In the meantime, Cerda and other Dreamers urge Congress to find a permanent solution for DACA. “We cannot continue in this limbo,” Cerda said. “We grew up with the children of people who are American citizens. We’re like them in almost every way; it just doesn’t show on paper.”
In June, the U.S. House of Representatives passed the American Dream and Promise Act, which would grant permanent legal status to Dreamers and Temporary Protected Status (TPS) holders, but the bill has yet to have a hearing in the Republican-led Senate. And while President Trump has showed support for Dreamers in the past, this support is conditional on funding for the border wall.
“The strategy is, on the one hand, to use these kids as bargaining chips and, on the other, to try to turn over the responsibility for the potential deportation of 700,000 people to the judicial branch and to Chief Justice [John] Roberts,” said Mark Rosenbaum, a lawyer with the public interest law firm Public Counsel who represented six DACA recipients in the first lawsuit filed to block the Trump administration from ending the program. “It couldn’t be clearer that that’s what the tactic is.”

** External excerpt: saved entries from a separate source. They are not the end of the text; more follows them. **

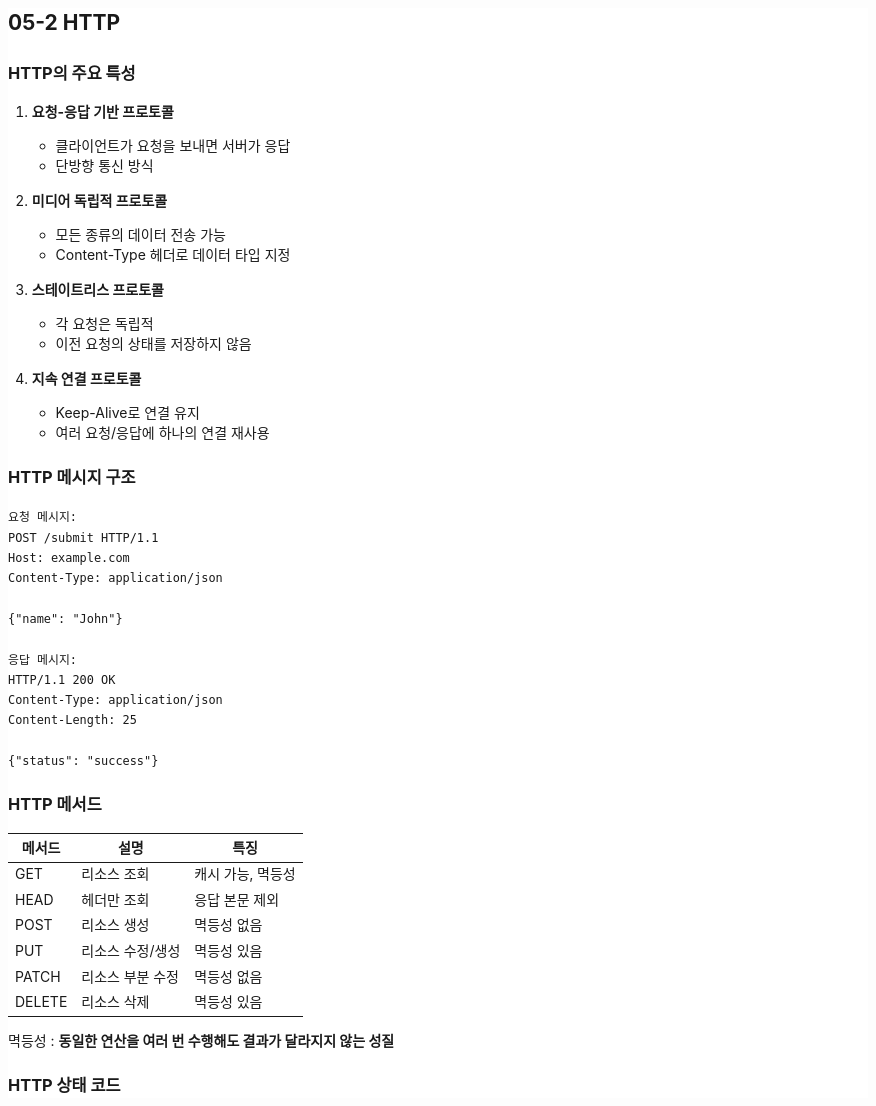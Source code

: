
## 05-2 HTTP

### HTTP의 주요 특성

1. **요청-응답 기반 프로토콜**
   - 클라이언트가 요청을 보내면 서버가 응답
   - 단방향 통신 방식

2. **미디어 독립적 프로토콜**
   - 모든 종류의 데이터 전송 가능
   - Content-Type 헤더로 데이터 타입 지정

3. **스테이트리스 프로토콜**
   - 각 요청은 독립적
   - 이전 요청의 상태를 저장하지 않음

4. **지속 연결 프로토콜**
   - Keep-Alive로 연결 유지
   - 여러 요청/응답에 하나의 연결 재사용

### HTTP 메시지 구조

```
요청 메시지:
POST /submit HTTP/1.1
Host: example.com
Content-Type: application/json

{"name": "John"}

응답 메시지:
HTTP/1.1 200 OK
Content-Type: application/json
Content-Length: 25

{"status": "success"}
```

### HTTP 메서드

| 메서드    | 설명        | 특징         |
| ------ | --------- | ---------- |
| GET    | 리소스 조회    | 캐시 가능, 멱등성 |
| HEAD   | 헤더만 조회    | 응답 본문 제외   |
| POST   | 리소스 생성    | 멱등성 없음     |
| PUT    | 리소스 수정/생성 | 멱등성 있음     |
| PATCH  | 리소스 부분 수정 | 멱등성 없음     |
| DELETE | 리소스 삭제    | 멱등성 있음     |
멱등성 : **동일한 연산을 여러 번 수행해도 결과가 달라지지 않는 성질**
### HTTP 상태 코드

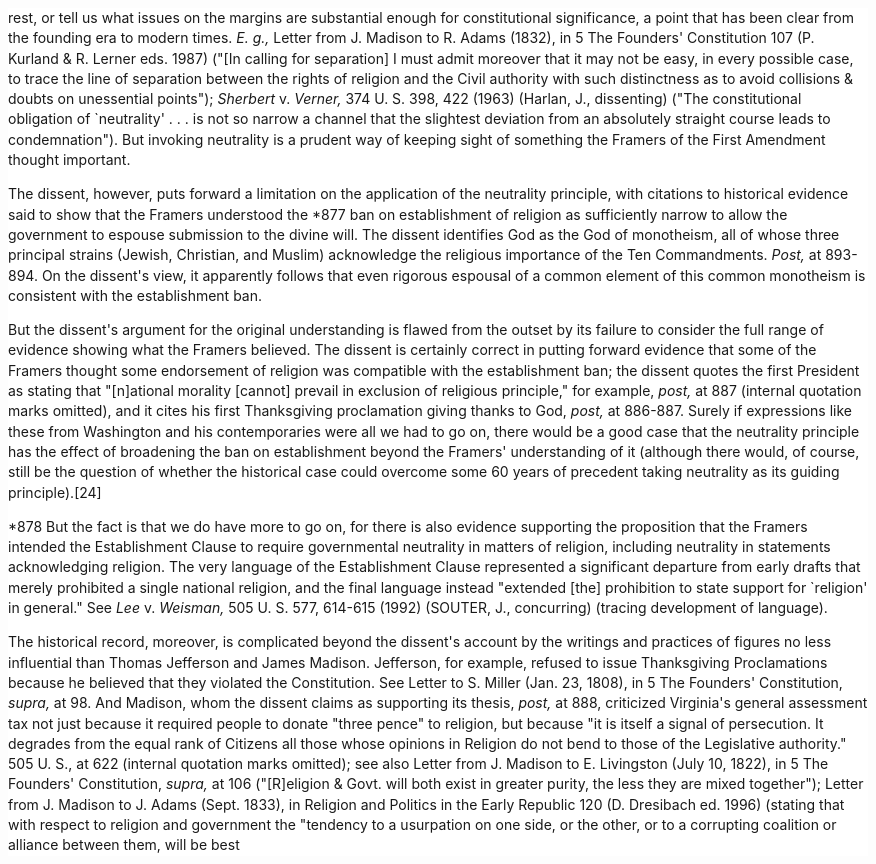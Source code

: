 rest, or tell us what issues on the margins are substantial enough for
constitutional significance, a point that has been clear from the founding era
to modern times. _E. g.,_ Letter from J. Madison to R. Adams (1832), in 5 The
Founders' Constitution 107 (P. Kurland & R. Lerner eds. 1987) ("[In calling
for separation] I must admit moreover that it may not be easy, in every
possible case, to trace the line of separation between the rights of religion
and the Civil authority with such distinctness as to avoid collisions & doubts
on unessential points"); _Sherbert_ v. _Verner,_ 374 U. S. 398, 422 (1963)
(Harlan, J., dissenting) ("The constitutional obligation of `neutrality' . . .
is not so narrow a channel that the slightest deviation from an absolutely
straight course leads to condemnation"). But invoking neutrality is a prudent
way of keeping sight of something the Framers of the First Amendment thought
important.

The dissent, however, puts forward a limitation on the application of the
neutrality principle, with citations to historical evidence said to show that
the Framers understood the *877 ban on establishment of religion as
sufficiently narrow to allow the government to espouse submission to the
divine will. The dissent identifies God as the God of monotheism, all of whose
three principal strains (Jewish, Christian, and Muslim) acknowledge the
religious importance of the Ten Commandments. _Post,_ at 893-894. On the
dissent's view, it apparently follows that even rigorous espousal of a common
element of this common monotheism is consistent with the establishment ban.

But the dissent's argument for the original understanding is flawed from the
outset by its failure to consider the full range of evidence showing what the
Framers believed. The dissent is certainly correct in putting forward evidence
that some of the Framers thought some endorsement of religion was compatible
with the establishment ban; the dissent quotes the first President as stating
that "[n]ational morality [cannot] prevail in exclusion of religious
principle," for example, _post,_ at 887 (internal quotation marks omitted),
and it cites his first Thanksgiving proclamation giving thanks to God, _post,_
at 886-887. Surely if expressions like these from Washington and his
contemporaries were all we had to go on, there would be a good case that the
neutrality principle has the effect of broadening the ban on establishment
beyond the Framers' understanding of it (although there would, of course,
still be the question of whether the historical case could overcome some 60
years of precedent taking neutrality as its guiding principle).[24]

*878 But the fact is that we do have more to go on, for there is also evidence supporting the proposition that the Framers intended the Establishment Clause to require governmental neutrality in matters of religion, including neutrality in statements acknowledging religion. The very language of the Establishment Clause represented a significant departure from early drafts that merely prohibited a single national religion, and the final language instead "extended [the] prohibition to state support for `religion' in general." See _Lee_ v. _Weisman,_ 505 U. S. 577, 614-615 (1992) (SOUTER, J., concurring) (tracing development of language).

The historical record, moreover, is complicated beyond the dissent's account
by the writings and practices of figures no less influential than Thomas
Jefferson and James Madison. Jefferson, for example, refused to issue
Thanksgiving Proclamations because he believed that they violated the
Constitution. See Letter to S. Miller (Jan. 23, 1808), in 5 The Founders'
Constitution, _supra,_ at 98. And Madison, whom the dissent claims as
supporting its thesis, _post,_ at 888, criticized Virginia's general
assessment tax not just because it required people to donate "three pence" to
religion, but because "it is itself a signal of persecution. It degrades from
the equal rank of Citizens all those whose opinions in Religion do not bend to
those of the Legislative authority." 505 U. S., at 622 (internal quotation
marks omitted); see also Letter from J. Madison to E. Livingston (July 10,
1822), in 5 The Founders' Constitution, _supra,_ at 106 ("[R]eligion & Govt.
will both exist in greater purity, the less they are mixed together"); Letter
from J. Madison to J. Adams (Sept. 1833), in Religion and Politics in the
Early Republic 120 (D. Dresibach ed. 1996) (stating that with respect to
religion and government the "tendency to a usurpation on one side, or the
other, or to a corrupting coalition or alliance between them, will be best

In part as a response to the hostile political climate towards immigrants, Andrea Ramos Fernandez changed her major from nursing to public administration. Becoming an activist “was almost a way to try to justify why I’m worthy of staying in the country,” Ramos Fernandez said. While at the University of Texas at San Antonio, she was behind the creation of the Dreamers Resource Center to meet legal and emotional needs of DACA students. And in the fall of 2018, Ramos Fernandez was one of only 23 students nationwide selected to participate in the Congressional Hispanic Caucus Institute internship program, working in Congressman Joaquin Castro’s office.
If it weren’t for DACA, Ramos Fernandez said she might not have gotten her first part-time job at a retail store, which “made her feel like a normal teenage girl for the first time.” She might not have become a leader in her community in San Antonio. She might not have been able to make plans to apply for a graduate program at New York University. Even though the future of DACA is uncertain, Ramos Fernandez still has a plan.
“Even if they kick me out of this country and I can no longer contribute, the one thing that no one can take away from me is my education because that goes with me,” she said.